Technically, this is a metric that compares the number or volume of open positions expecting a price increase (Long) with positions expecting a decline (Short). Simply put, the Long/Short Ratio answers the question of how many futures market participants are currently betting on a cryptocurrency rising, and how many on falling.

To put it as simply as possible, Long means a trader buys a futures contract and expects the price to rise, while Short means a trader sells a futures contract and expects a decline.

The formula looks as follows:

Long/Short Ratio = Number of Long positions / Number of Short positions

  • Ratio > 1 means there are more longs than shorts (the market is bullish).

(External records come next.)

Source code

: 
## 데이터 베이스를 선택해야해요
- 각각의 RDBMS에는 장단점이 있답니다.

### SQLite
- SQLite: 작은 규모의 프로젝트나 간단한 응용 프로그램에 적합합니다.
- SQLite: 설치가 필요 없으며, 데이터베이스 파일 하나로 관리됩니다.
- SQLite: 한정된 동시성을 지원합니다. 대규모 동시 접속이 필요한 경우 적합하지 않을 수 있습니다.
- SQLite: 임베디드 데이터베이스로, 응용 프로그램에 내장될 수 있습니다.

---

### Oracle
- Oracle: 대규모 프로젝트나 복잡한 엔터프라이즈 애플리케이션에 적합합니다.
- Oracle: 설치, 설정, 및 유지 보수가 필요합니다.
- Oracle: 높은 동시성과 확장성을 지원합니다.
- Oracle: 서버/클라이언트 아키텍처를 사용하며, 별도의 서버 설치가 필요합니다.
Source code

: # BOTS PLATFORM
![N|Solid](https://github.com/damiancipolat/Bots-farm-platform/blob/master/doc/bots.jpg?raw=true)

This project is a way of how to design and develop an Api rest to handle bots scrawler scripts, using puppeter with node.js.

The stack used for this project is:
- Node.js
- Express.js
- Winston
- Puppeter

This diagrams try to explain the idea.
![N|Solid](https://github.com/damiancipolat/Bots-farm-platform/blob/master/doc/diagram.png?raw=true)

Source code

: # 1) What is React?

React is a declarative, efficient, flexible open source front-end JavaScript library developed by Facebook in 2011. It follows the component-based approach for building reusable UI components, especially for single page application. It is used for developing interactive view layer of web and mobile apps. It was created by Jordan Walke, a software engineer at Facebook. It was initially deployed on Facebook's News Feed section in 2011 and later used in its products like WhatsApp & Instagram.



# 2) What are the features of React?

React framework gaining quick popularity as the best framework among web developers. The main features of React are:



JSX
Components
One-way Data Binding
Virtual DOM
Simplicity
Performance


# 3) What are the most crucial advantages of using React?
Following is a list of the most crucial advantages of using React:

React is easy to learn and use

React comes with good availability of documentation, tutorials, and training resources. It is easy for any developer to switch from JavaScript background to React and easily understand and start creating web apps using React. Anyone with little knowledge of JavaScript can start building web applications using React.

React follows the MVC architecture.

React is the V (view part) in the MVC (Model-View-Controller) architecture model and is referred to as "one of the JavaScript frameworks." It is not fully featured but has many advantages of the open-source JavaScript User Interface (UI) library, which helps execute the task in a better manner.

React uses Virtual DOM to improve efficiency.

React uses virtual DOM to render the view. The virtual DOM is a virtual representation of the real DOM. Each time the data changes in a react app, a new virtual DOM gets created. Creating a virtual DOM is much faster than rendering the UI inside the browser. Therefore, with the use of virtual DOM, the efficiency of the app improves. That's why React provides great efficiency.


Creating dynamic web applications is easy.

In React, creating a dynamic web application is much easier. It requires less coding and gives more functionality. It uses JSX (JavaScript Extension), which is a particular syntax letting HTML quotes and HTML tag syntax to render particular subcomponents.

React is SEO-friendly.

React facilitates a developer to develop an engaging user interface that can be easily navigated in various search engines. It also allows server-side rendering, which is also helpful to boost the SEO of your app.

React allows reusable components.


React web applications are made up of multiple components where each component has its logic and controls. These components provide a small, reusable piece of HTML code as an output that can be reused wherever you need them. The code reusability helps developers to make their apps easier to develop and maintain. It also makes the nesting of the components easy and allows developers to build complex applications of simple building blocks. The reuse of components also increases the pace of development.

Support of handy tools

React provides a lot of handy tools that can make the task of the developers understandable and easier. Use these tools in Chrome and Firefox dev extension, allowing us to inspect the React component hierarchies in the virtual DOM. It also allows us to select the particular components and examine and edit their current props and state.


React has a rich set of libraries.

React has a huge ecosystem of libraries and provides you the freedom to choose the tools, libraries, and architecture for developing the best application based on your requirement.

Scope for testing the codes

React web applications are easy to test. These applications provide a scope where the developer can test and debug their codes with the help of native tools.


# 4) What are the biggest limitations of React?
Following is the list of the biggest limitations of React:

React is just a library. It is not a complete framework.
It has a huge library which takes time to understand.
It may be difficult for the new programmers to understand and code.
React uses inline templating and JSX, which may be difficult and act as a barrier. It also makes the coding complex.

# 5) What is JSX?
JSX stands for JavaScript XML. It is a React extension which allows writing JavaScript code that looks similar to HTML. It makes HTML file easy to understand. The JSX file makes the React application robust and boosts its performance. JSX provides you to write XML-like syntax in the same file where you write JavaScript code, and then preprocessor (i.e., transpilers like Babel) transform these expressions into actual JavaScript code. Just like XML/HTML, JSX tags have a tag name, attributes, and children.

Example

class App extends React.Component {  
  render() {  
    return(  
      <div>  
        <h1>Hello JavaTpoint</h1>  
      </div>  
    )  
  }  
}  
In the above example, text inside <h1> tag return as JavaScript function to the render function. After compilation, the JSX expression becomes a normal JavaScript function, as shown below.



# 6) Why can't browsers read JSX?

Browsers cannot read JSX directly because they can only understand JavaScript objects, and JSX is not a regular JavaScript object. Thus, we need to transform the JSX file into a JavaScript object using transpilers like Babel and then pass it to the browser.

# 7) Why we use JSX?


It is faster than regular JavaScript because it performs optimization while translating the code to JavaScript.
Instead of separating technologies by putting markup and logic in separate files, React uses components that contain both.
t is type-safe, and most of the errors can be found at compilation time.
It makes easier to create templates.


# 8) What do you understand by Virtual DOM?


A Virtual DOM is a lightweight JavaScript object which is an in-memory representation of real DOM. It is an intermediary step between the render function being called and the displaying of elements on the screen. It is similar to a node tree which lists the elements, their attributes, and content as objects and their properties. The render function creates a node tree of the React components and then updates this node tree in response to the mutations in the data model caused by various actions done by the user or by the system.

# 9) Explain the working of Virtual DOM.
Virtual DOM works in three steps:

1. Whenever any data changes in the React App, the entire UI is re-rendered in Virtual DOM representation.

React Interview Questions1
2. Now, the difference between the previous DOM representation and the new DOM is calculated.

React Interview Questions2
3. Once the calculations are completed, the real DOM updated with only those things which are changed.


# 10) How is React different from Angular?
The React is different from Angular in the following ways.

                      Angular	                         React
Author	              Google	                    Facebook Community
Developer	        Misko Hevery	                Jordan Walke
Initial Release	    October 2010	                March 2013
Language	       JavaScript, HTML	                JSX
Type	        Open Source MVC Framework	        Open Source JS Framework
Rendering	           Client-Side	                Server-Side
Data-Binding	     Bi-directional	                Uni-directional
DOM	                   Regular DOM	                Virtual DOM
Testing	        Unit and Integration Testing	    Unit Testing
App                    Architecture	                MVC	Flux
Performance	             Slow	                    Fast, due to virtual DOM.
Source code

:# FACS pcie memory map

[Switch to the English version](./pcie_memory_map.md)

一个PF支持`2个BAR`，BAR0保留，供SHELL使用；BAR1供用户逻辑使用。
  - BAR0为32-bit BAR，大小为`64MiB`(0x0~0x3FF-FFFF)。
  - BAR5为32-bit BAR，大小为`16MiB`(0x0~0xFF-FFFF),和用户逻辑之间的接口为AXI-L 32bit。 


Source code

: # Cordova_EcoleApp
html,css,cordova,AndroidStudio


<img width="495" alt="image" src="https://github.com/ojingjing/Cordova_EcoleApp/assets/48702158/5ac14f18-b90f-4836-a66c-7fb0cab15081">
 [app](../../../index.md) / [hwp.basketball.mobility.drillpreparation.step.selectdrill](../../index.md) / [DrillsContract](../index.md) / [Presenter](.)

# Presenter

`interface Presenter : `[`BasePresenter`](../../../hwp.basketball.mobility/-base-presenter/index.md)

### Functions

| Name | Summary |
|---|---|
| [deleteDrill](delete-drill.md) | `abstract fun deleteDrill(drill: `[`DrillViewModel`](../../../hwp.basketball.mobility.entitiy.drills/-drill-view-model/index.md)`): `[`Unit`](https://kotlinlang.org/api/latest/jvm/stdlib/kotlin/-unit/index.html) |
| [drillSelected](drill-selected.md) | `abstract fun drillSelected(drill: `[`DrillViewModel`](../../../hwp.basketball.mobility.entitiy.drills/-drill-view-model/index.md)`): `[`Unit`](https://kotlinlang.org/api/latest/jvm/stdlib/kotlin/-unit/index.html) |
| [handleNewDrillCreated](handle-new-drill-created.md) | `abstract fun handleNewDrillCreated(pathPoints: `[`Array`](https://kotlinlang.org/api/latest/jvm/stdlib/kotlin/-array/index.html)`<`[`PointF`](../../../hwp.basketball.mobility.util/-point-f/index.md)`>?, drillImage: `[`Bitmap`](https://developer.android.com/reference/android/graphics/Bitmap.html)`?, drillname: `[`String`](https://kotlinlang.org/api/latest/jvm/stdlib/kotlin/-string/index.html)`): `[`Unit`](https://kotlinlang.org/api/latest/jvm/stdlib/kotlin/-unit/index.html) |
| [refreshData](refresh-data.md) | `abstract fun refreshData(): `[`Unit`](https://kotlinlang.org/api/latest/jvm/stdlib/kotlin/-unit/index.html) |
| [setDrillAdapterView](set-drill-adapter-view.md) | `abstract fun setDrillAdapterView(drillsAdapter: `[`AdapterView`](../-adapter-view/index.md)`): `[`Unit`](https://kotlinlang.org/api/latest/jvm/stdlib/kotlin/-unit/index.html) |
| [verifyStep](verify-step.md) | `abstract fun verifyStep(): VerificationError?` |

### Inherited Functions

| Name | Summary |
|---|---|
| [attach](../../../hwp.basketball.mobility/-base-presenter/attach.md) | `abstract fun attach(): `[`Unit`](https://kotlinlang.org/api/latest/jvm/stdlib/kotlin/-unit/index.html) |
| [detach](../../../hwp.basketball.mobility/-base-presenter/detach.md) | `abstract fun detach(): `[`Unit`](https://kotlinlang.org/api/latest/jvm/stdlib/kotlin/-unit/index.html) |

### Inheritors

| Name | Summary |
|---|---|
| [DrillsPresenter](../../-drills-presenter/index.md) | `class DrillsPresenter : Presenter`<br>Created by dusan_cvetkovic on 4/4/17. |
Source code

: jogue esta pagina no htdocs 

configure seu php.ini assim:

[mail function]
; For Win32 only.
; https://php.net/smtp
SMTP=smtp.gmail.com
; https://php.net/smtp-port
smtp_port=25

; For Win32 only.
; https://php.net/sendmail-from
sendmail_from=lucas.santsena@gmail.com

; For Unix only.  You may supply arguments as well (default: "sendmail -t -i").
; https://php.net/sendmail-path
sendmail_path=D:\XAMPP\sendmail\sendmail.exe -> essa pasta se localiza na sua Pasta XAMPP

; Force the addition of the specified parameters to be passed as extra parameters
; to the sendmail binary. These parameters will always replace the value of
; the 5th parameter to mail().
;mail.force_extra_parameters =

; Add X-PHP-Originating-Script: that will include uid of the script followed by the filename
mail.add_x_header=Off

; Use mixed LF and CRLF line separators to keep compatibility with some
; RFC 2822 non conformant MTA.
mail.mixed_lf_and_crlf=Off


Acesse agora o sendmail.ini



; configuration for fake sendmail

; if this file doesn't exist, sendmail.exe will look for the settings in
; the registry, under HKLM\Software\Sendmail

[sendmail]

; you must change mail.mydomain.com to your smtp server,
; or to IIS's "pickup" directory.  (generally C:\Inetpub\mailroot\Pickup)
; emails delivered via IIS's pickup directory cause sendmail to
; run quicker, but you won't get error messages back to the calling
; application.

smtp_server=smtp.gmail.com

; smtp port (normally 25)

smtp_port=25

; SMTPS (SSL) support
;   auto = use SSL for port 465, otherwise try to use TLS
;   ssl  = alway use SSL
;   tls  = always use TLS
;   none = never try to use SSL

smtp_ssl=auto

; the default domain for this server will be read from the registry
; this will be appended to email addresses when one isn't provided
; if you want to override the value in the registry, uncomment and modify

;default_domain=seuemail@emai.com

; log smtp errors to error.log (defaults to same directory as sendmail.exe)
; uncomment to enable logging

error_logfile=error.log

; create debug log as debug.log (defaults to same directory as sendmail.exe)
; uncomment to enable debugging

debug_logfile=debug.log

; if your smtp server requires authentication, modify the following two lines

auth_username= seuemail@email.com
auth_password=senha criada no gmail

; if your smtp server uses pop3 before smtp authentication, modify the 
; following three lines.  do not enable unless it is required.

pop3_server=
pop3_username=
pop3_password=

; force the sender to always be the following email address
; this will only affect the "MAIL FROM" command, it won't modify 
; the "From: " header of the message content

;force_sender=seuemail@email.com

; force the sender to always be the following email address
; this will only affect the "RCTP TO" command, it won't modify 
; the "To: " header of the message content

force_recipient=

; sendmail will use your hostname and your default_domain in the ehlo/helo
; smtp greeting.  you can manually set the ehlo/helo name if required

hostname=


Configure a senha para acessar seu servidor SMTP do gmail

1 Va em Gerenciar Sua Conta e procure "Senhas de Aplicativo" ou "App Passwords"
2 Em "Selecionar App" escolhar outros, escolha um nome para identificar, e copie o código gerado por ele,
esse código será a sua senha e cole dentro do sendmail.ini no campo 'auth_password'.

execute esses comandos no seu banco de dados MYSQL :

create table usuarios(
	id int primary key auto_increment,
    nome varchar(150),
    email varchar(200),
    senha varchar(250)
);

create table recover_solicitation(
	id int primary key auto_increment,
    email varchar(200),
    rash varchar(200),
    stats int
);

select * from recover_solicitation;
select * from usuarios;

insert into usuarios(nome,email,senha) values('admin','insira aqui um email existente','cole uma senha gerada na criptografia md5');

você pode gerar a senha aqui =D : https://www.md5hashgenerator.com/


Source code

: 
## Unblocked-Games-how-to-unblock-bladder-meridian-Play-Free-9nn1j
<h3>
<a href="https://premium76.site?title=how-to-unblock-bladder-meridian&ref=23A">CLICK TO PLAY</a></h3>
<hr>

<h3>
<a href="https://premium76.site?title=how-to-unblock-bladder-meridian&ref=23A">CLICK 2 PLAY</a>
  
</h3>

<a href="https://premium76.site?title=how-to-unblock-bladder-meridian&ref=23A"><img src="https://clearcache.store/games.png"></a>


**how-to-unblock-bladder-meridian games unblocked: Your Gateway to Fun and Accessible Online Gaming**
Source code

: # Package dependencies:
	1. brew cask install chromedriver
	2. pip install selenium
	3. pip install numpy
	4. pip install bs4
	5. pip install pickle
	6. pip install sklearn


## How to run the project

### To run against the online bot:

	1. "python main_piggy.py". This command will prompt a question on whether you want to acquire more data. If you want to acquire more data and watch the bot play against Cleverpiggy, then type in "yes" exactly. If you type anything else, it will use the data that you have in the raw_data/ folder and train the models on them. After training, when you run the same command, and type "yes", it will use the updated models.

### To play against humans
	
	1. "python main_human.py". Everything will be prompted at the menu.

  • Ratio < 1 means there are more shorts than longs (the market is bearish).

  • Ratio = 1 is perfect balance, 50 to 50.

For example, if 6000 longs and 3000 shorts are open, then LSR = 6000 / 3000 = 2.0. This means there are twice as many long positions.

There are two fundamentally different ways to calculate this Long/Short Ratio, which give a different picture:

  • By number of accounts (Accounts Ratio). It calculates what percentage of traders (or their accounts) are in buys, and what percentage are in sells. In fact, in this case it is about the “crowd sentiment.”

  • By position volume (Volume/Positions Ratio). It counts not traders, but money. The total size of all longs in dollars (or BTC/ETH) is compared with the total size of shorts.

To understand the difference, let us imagine that more than 80% of traders in the market are sitting in longs (bullish crowd sentiment), but at the same time one “whale” holds a giant short position exceeding the volumes of all retail traders. In this case, account-based LSR will show 4.0 (80/20), while volume-based LSR may be 0.5, signaling a real bearish threat.

TLAP has brought together both calculation options for the Long/Short Ratio — Crypto Futures Positioning indicator in one window.

Long/Short Ratio

The “All Accounts” metric is responsible for calculating the Accounts Ratio. In turn, the “Top Traders — Positions” metrics (the top 20% of traders by margin) and “Takers” (the ratio of aggressive buys to sells by taker volume) are the Volume/Positions Ratio.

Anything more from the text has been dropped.